En dehors des deux séquences dont nous venons de parler, êtes-vous intervenus sur certains autres plans ?

Oui. Après leur saut en parachute, Bond et Camille atterrissent dans le désert, dans une sorte de cuvette au fond de laquelle le sable s’écoule. Ils traversent un boyau et aboutissent alors auprès d’un lac souterrain. Nous avons réalisé les matte paintings 2D qui complètent les plans de ce décor. La surface d’un vrai lac, filmé par le superviseur des effets visuels du film, Kevin Tod Haug, a été intégrée dans cette image composite. Mais tout le reste, c’est à dire les parois rocheuses et le « plafond » de la caverne, est complété par des mattes, à l’exception de l’avant-plan filmé à Pinewood, où l’on voit les acteurs et quelques rochers. Nous avons aussi ajouté des rayons de lumière et des effets de particules, pour donner encore plus de profondeur au plan. En dehors de cela, nous avons créé de nombreux plans de la poursuite aérienne, pour compléter les prises de vues réelles. Pendant cette scène, les avions traversent des canyons, et pour des raisons évidentes de sécurité, certaines manœuvres prévues dans le script ne pouvaient être tentées « en vrai ». C’est pendant le montage de la scène que sa continuité a été entièrement repensée et que nous avons fourni tous les plans qui manquaient, en utilisant une réplique numérique du DC3 et de l’environnement. Là encore, il fallait que l’on puisse passer du vrai avion à son clone de manière invisible. La découverte des premiers plans finalisés de cette scène nous a procuré beaucoup de satisfaction. Ils fonctionnent très bien.

Quelle est la clé du réalisme d’un effet visuel ?

L’attention que vous apportez aux détails. L’analyse de la photographie de la prise de vue réelle dans laquelle vous devez intégrer un effet. Il faut l’examiner avec soin pour détecter tous les petits détails que vous pourrez reporter sur l’élément truqué. Il faut aussi se méfier de la tendance que l’on a à vouloir faire remarquer ce que l’on ajoute dans l’image. Quand on vous confie un plan, il ne faut pas considérer que votre trucage devient « le héros » de ce plan, car c’est vraiment l’erreur à ne pas commettre.
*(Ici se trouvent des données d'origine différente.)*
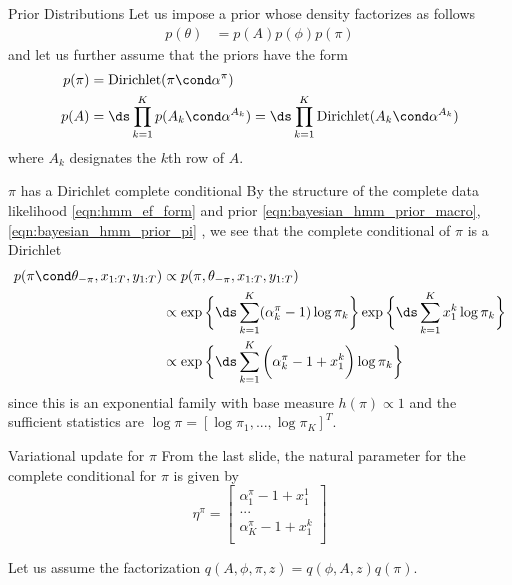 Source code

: \documentclass[10pt]{beamer}
\begin{document}
{\begin{frame}{Prior Distributions}
Let us impose a prior whose density factorizes as follows
\begin{align}
\label{eqn:bayesian_hmm_prior_macro}
p(\theta) &= p(A) p(\phi) p(\pi) 
 \end{align}
and let us further assume that the priors have the form
\begin{align}
p(\pi) &= \text{Dirichlet}(\pi \cond \alpha^\pi) \label{eqn:bayesian_hmm_prior_pi}  \\
p(A) &= \ds\prod_{k=1}^K p(A_k \cond \alpha^{A_k}) =  \ds\prod_{k=1}^K \text{Dirichlet}(A_k \cond \alpha^{A_k}) \label{eqn:bayesian_hmm_prior_transition} 
\end{align}
where $A_k$ designates the $k$th row of $A$. 
\end{frame}

\begin{frame}{$\pi$ has a Dirichlet complete conditional}
By the structure of the complete data likelihood \eqref{eqn:hmm_ef_form} and prior \eqref{eqn:bayesian_hmm_prior_macro}, \eqref{eqn:bayesian_hmm_prior_pi} ,  we see that the complete conditional of $\pi$ is a Dirichlet
\begin{align*}
p(\pi \cond \theta_{-\pi}, x_{1:T}, y_{1:T} ) & \propto p(\pi, \theta_{-\pi},  x_{1:T}, y_{1:T}) \\
&\propto \exp \bigg\{ \ds\sum_{k=1}^K  (\alpha_{k}^\pi -1) \log \pi_k \bigg\}  \exp \bigg\{  \ds\sum_{k=1}^K   x_{1}^k \log \pi_k  \bigg\}  \\
&\propto \exp \bigg\{ \ds\sum_{k=1}^K  \bigg( \alpha_k^\pi -1 + x_1^k \bigg) \log \pi_k   \bigg\}  
\end{align*}
since this is an exponential family with base measure $h(\pi) \propto 1$ and the sufficient statistics are $\log \pi  = [\log \pi_1, ..., \log \pi_K]^T$.      
\end{frame}

\begin{frame}{Variational update for $\pi$}
From the last slide, the natural parameter for the complete conditional for $\pi$ is given by 
\[ \eta^{\pi} =
 \begin{bmatrix} 
\alpha_1^\pi -1 + x_1^1\\
... \\
\alpha_K^\pi  -1 + x_1^k \\
 \end{bmatrix}
 \]

Let us assume the factorization $q(A,\phi,\pi, z) = q(\phi, A, z)q(\pi)$.  


\end{frame}}
\end{document}
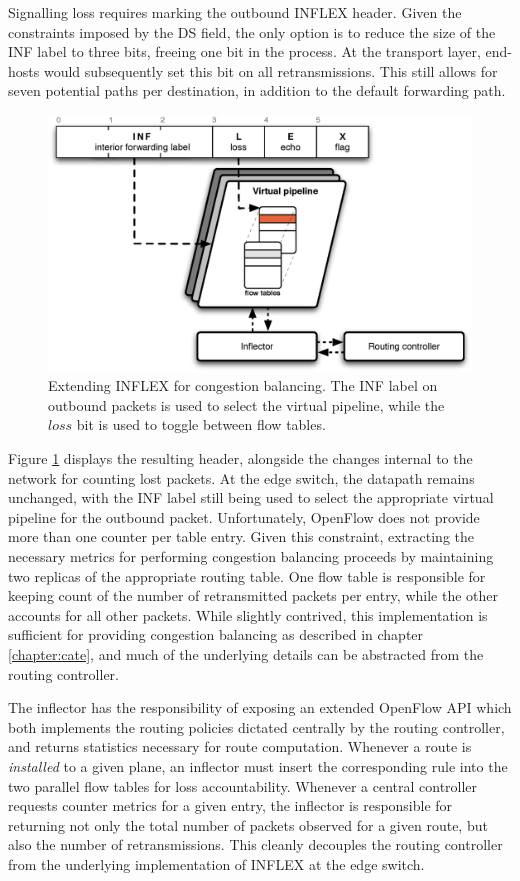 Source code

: Signalling loss requires marking the outbound INFLEX header.
Given the constraints imposed by the \ac{DS} field, the only option is to reduce the size of the \ac{INF} label to three bits, freeing one bit in the process.
At the transport layer, end-hosts would subsequently set this bit on all retransmissions.
This still allows for seven potential paths per destination, in addition to the default forwarding path.

\begin{figure}
    \centering
    \includegraphics[width=0.7\linewidth]{figures/inflex/infloss}
    \caption[Extending INFLEX for congestion balancing.]{Extending INFLEX for congestion balancing. The \ac{INF} label on outbound packets is used to select the virtual pipeline, while the $loss$ bit is used to toggle between flow tables.\label{fig:inflexloss}}
\end{figure}

Figure \ref{fig:inflexloss} displays the resulting header, alongside the changes internal to the network for counting lost packets.
At the edge switch, the datapath remains unchanged, with the \ac{INF} label still being used to select the appropriate virtual pipeline for the outbound packet.
Unfortunately, OpenFlow does not provide more than one counter per table entry.
Given this constraint, extracting the necessary metrics for performing congestion balancing proceeds by maintaining two replicas of the appropriate routing table.
One flow table is responsible for keeping count of the number of retransmitted packets per entry, while the other accounts for all other packets.
While slightly contrived, this implementation is sufficient for providing congestion balancing as described in chapter \ref{chapter:cate}, and much of the underlying details can be abstracted from the routing controller.

The inflector has the responsibility of exposing an extended OpenFlow \ac{API} which both implements the routing policies dictated centrally by the routing controller, and returns statistics necessary for route computation.
Whenever a route is \emph{installed} to a given plane, an inflector must insert the corresponding rule into the two parallel flow tables for loss accountability.
Whenever a central controller requests counter metrics for a given entry, the inflector is responsible for returning not only the total number of packets observed for a given route, but also the number of retransmissions.
This cleanly decouples the routing controller from the underlying implementation of INFLEX at the edge switch.
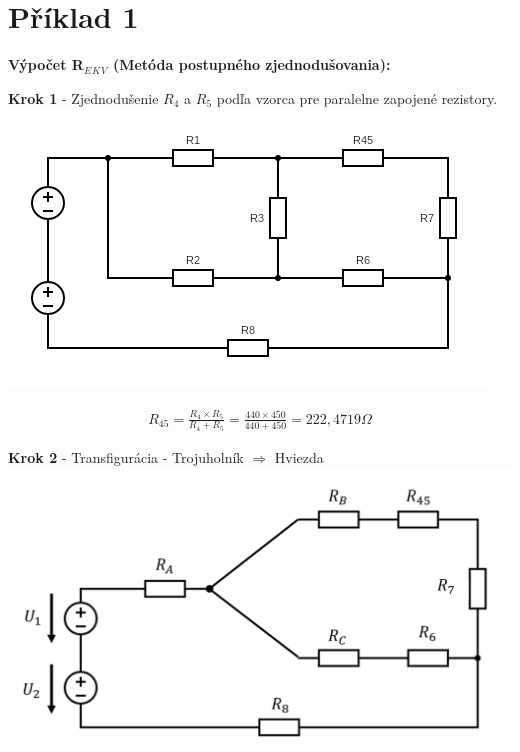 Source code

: \section{Příklad 1}

\large{\textbf{Výpočet R$_E$$_K$$_V$ (Metóda postupného zjednodušovania):}}

\begin{center}

\textbf{Krok 1} - Zjednodušenie $R_4$ a $R_5$ podľa vzorca pre paralelne zapojené rezistory.
\includegraphics[scale=0.6,keepaspectratio]{fig/c1.png} \\
\end{center}

\begin{gather*}
R_{45} = \frac{R_4 \times R_5}{R_4 + R_5} = \frac{440 \times 450}{440 + 450} = 222,4719 \Omega
\end{gather*}

\newpage

\begin{center}
\textbf{Krok 2} - Transfigurácia - Trojuholník $\Rightarrow$ Hviezda
\includegraphics[scale=0.6,keepaspectratio]{fig/c2.png} \\
\end{center}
Si on tombe dans ce piège, les spectateurs vont se rendre compte que la continuité de la scène est rompue, et vont deviner intuitivement qu’il s’agit d’un trucage. Il faut donc rester modeste, et penser d’abord et avant tout au réalisme de l’ensemble. C’est souvent la vision du réalisateur qui vous permet de garder le « ton juste », et de déterminer jusqu’où vous pouvez aller.

Sur combien de plans de Quantum of Solace êtes-vous intervenu, au total ?

Environ 340 plans, qui ont mobilisé environ 120 personnes de notre équipe composée de salariés de Double Negative et de freelances, de novembre 2007 jusqu’à fin septembre 2008.